(WHAT YOU NEED TO DO):
Return all of the data verbatim, dropping any picture.

Collected data
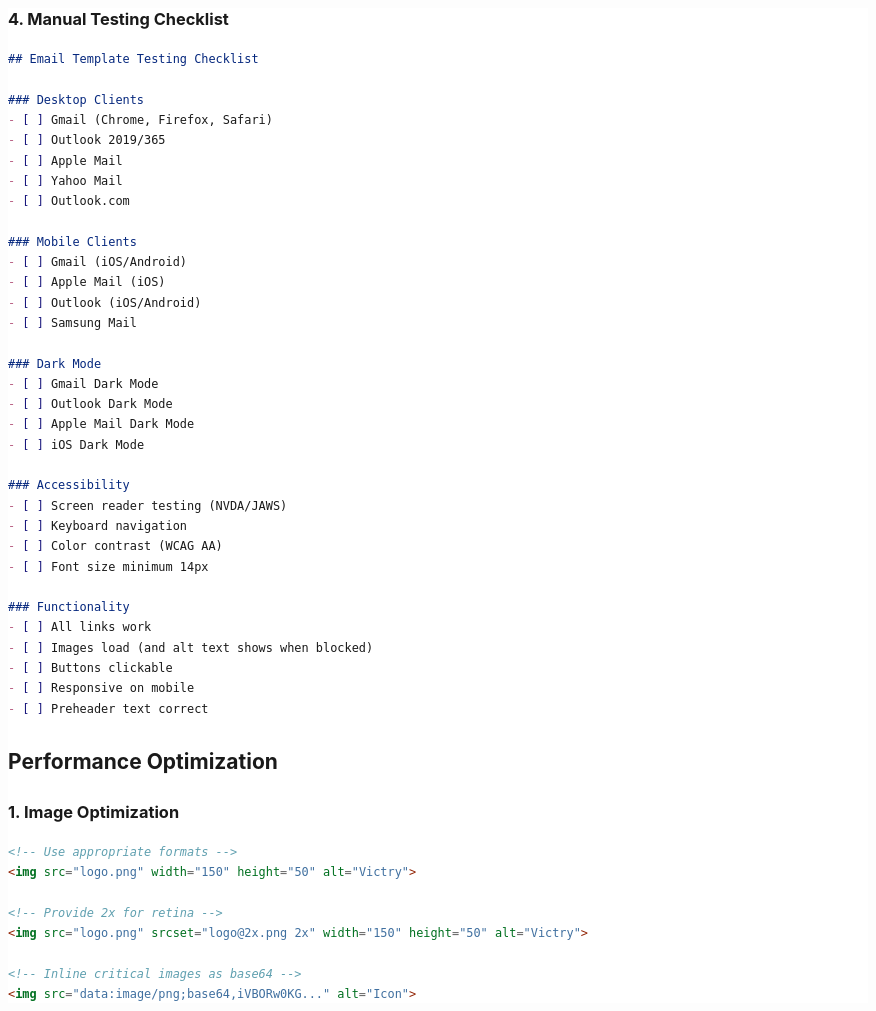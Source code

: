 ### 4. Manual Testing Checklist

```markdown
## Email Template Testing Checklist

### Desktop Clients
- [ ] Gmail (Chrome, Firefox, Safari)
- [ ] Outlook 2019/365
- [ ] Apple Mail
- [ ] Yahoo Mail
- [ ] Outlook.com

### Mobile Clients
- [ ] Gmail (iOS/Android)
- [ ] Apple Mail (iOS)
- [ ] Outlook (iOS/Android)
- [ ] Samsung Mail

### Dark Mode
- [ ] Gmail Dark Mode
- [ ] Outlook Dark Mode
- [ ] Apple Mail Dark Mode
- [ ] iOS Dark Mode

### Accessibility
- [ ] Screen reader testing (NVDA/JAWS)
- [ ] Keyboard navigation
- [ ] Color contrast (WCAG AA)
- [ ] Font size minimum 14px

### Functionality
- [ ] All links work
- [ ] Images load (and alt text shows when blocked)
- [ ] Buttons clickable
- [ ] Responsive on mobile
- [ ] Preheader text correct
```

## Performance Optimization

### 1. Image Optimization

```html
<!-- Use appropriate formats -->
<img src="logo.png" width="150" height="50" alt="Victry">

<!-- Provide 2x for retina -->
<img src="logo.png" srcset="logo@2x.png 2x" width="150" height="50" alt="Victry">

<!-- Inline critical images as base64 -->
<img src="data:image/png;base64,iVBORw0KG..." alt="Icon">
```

(EXPECTED ANSWER):
Source code

: ### 4. Manual Testing Checklist

```markdown
## Email Template Testing Checklist

### Desktop Clients
- [ ] Gmail (Chrome, Firefox, Safari)
- [ ] Outlook 2019/365
- [ ] Apple Mail
- [ ] Yahoo Mail
- [ ] Outlook.com

### Mobile Clients
- [ ] Gmail (iOS/Android)
- [ ] Apple Mail (iOS)
- [ ] Outlook (iOS/Android)
- [ ] Samsung Mail

### Dark Mode
- [ ] Gmail Dark Mode
- [ ] Outlook Dark Mode
- [ ] Apple Mail Dark Mode
- [ ] iOS Dark Mode

### Accessibility
- [ ] Screen reader testing (NVDA/JAWS)
- [ ] Keyboard navigation
- [ ] Color contrast (WCAG AA)
- [ ] Font size minimum 14px

### Functionality
- [ ] All links work
- [ ] Images load (and alt text shows when blocked)
- [ ] Buttons clickable
- [ ] Responsive on mobile
- [ ] Preheader text correct
```

## Performance Optimization

### 1. Image Optimization

```html
<!-- Use appropriate formats -->
<img src="logo.png" width="150" height="50" alt="Victry">

<!-- Provide 2x for retina -->
<img src="logo.png" srcset="logo@2x.png 2x" width="150" height="50" alt="Victry">

<!-- Inline critical images as base64 -->
<img src="data:image/png;base64,iVBORw0KG..." alt="Icon">
```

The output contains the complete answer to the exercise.